### What to do
Each of the entries beneath this task should be written out exactly.

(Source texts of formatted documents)

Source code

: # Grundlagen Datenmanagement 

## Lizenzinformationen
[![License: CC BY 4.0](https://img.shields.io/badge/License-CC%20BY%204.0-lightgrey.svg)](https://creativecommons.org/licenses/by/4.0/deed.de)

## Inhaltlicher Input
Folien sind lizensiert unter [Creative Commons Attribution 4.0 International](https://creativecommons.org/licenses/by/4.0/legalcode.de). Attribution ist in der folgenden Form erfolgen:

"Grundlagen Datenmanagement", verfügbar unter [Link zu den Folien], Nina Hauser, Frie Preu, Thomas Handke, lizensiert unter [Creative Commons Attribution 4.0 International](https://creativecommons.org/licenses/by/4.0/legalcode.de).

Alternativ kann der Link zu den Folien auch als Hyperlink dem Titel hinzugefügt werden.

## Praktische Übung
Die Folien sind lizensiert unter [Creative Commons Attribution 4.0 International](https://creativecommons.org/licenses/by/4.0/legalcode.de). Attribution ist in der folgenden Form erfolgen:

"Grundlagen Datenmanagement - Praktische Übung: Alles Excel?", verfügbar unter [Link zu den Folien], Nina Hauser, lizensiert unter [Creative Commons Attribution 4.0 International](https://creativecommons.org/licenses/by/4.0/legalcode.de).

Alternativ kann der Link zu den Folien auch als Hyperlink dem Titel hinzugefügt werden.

### Solution for this problem
Source code

: # Grundlagen Datenmanagement 

## Lizenzinformationen
[![License: CC BY 4.0](https://img.shields.io/badge/License-CC%20BY%204.0-lightgrey.svg)](https://creativecommons.org/licenses/by/4.0/deed.de)

## Inhaltlicher Input
Folien sind lizensiert unter [Creative Commons Attribution 4.0 International](https://creativecommons.org/licenses/by/4.0/legalcode.de). Attribution ist in der folgenden Form erfolgen:

"Grundlagen Datenmanagement", verfügbar unter [Link zu den Folien], Nina Hauser, Frie Preu, Thomas Handke, lizensiert unter [Creative Commons Attribution 4.0 International](https://creativecommons.org/licenses/by/4.0/legalcode.de).

Alternativ kann der Link zu den Folien auch als Hyperlink dem Titel hinzugefügt werden.

## Praktische Übung
Die Folien sind lizensiert unter [Creative Commons Attribution 4.0 International](https://creativecommons.org/licenses/by/4.0/legalcode.de). Attribution ist in der folgenden Form erfolgen:

"Grundlagen Datenmanagement - Praktische Übung: Alles Excel?", verfügbar unter [Link zu den Folien], Nina Hauser, lizensiert unter [Creative Commons Attribution 4.0 International](https://creativecommons.org/licenses/by/4.0/legalcode.de).

Alternativ kann der Link zu den Folien auch als Hyperlink dem Titel hinzugefügt werden.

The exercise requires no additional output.